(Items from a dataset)

* * * *

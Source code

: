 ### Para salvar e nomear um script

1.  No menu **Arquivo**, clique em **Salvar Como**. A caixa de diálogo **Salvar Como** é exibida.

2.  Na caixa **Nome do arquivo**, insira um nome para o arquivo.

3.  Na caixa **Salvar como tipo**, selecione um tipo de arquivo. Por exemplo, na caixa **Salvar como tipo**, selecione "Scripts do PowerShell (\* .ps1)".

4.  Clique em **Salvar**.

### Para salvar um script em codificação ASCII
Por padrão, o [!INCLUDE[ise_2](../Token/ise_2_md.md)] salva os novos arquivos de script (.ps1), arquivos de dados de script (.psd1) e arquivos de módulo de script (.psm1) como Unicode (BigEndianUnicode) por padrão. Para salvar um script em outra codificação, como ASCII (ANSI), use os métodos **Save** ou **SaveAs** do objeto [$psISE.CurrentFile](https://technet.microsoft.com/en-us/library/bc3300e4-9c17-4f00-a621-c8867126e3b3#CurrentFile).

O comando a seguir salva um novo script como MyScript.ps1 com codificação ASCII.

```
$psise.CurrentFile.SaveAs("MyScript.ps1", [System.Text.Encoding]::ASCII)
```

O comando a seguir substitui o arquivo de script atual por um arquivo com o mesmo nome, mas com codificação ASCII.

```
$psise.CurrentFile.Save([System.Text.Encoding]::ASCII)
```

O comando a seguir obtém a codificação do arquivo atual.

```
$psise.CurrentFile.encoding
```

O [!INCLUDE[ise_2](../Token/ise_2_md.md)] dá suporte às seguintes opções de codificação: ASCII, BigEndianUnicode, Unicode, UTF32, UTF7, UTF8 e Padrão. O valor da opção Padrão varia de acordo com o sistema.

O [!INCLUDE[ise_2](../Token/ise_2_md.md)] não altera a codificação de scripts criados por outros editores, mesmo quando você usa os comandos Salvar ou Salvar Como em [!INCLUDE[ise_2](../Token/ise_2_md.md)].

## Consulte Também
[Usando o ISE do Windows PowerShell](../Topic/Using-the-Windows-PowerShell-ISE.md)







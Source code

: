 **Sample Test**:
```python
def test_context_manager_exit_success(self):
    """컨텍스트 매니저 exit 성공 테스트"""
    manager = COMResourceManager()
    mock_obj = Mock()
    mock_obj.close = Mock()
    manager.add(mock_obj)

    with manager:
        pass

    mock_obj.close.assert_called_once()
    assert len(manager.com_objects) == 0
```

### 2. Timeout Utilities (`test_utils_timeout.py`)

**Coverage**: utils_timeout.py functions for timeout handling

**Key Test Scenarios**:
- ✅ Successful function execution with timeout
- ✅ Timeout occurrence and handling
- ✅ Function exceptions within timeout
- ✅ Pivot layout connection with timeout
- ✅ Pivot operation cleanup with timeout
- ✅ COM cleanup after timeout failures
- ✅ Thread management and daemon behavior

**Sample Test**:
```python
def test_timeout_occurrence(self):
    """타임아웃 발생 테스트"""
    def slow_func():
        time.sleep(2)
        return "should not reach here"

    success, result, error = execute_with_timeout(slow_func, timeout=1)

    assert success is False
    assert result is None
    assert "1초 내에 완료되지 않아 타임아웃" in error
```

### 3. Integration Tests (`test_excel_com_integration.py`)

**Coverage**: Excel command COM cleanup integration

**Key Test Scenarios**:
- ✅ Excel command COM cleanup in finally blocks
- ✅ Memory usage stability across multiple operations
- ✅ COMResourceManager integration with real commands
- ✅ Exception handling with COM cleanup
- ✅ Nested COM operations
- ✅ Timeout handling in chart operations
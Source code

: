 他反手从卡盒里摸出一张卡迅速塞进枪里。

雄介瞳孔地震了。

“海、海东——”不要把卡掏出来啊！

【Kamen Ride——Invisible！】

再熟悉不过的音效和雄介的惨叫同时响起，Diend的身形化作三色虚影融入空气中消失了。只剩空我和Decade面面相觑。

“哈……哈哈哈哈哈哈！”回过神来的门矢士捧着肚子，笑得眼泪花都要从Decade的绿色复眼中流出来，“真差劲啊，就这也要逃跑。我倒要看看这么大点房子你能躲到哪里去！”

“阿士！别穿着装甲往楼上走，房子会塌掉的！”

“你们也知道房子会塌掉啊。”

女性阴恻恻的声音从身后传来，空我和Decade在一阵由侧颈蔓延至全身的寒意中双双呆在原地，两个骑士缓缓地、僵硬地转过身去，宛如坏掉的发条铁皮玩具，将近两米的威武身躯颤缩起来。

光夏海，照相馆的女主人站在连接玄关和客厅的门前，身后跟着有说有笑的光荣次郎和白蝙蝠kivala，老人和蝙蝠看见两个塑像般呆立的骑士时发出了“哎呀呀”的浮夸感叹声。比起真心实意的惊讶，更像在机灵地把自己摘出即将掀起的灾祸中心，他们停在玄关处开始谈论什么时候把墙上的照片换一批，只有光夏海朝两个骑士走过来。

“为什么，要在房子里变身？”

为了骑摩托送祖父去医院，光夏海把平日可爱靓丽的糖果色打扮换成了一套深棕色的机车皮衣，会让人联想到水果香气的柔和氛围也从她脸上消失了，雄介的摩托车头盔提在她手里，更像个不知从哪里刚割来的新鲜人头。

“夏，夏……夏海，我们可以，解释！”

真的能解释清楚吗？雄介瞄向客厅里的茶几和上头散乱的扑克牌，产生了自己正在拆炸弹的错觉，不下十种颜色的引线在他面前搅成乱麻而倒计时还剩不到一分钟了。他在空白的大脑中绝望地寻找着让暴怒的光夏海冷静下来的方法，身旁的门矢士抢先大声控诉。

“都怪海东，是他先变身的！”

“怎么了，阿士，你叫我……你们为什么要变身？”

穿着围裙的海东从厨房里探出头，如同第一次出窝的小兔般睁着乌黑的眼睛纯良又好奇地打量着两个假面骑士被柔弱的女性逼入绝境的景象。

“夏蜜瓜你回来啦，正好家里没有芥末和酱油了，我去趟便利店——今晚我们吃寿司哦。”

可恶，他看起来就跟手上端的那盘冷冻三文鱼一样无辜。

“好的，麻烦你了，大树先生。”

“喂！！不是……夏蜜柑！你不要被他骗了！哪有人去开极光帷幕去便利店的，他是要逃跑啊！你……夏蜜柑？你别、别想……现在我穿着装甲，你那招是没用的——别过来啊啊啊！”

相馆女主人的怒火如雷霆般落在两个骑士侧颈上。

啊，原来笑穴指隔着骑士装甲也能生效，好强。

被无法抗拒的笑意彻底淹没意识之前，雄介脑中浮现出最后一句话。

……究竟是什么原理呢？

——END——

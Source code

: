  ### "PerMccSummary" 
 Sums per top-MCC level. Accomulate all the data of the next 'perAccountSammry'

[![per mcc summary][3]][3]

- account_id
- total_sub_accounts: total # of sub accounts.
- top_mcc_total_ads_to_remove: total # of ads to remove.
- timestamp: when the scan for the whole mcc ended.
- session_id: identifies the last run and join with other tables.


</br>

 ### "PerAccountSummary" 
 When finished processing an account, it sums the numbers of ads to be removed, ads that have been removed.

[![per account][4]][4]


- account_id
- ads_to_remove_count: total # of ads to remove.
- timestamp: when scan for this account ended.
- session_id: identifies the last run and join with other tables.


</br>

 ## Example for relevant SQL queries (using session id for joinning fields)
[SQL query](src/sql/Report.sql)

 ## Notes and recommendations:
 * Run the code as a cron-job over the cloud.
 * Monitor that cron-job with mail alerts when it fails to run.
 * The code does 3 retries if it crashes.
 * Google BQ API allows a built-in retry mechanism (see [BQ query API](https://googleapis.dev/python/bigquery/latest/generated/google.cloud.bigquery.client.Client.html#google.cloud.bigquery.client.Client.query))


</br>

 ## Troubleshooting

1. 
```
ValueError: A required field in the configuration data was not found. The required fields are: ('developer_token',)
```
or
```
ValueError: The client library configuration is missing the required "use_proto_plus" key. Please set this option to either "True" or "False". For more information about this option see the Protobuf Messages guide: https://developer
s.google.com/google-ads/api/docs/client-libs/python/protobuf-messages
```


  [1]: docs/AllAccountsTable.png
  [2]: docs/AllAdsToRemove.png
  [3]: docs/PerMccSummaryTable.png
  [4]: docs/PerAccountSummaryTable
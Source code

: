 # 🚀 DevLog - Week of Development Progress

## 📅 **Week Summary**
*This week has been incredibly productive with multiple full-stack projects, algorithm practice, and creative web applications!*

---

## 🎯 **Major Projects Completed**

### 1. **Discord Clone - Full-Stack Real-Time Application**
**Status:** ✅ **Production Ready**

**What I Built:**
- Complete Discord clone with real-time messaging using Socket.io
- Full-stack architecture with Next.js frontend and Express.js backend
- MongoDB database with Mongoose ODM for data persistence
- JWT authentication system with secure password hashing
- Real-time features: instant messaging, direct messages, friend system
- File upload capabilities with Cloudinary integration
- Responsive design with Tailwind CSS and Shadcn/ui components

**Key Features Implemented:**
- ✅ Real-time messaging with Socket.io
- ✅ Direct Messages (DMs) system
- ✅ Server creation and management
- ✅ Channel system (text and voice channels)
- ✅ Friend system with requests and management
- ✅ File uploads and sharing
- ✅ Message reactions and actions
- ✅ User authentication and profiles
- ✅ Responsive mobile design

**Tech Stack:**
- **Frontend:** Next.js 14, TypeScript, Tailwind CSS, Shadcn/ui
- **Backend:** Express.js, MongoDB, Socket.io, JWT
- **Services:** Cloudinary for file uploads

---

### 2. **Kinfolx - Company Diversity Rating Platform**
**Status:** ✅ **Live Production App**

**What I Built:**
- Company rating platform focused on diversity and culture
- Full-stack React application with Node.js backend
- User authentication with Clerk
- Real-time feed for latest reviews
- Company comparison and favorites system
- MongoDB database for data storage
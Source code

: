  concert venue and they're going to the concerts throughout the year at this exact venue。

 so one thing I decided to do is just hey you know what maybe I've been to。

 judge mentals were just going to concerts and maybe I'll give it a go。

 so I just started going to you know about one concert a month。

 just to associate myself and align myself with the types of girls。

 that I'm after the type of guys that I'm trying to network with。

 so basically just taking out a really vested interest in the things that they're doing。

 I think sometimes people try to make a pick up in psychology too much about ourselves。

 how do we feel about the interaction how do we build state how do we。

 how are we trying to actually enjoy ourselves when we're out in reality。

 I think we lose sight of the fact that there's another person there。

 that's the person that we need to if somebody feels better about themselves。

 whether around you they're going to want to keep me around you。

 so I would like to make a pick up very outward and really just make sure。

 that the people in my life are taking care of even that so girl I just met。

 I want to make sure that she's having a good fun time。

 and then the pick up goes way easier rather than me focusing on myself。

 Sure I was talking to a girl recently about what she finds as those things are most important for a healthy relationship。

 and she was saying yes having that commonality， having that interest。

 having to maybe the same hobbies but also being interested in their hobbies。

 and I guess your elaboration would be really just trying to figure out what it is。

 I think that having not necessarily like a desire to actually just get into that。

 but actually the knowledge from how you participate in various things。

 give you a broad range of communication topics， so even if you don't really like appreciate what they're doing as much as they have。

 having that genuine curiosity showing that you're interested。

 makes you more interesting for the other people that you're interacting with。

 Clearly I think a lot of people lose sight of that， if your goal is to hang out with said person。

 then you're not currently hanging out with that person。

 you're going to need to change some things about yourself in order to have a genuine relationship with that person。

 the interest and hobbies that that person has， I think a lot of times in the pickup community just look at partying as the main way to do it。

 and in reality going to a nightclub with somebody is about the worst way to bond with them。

* * * *

## [What is expected]
Sift through the entries and copy every line with "Status".

## [Output for this task]
**Status:** ✅ **Production Ready**
**Status:** ✅ **Live Production App**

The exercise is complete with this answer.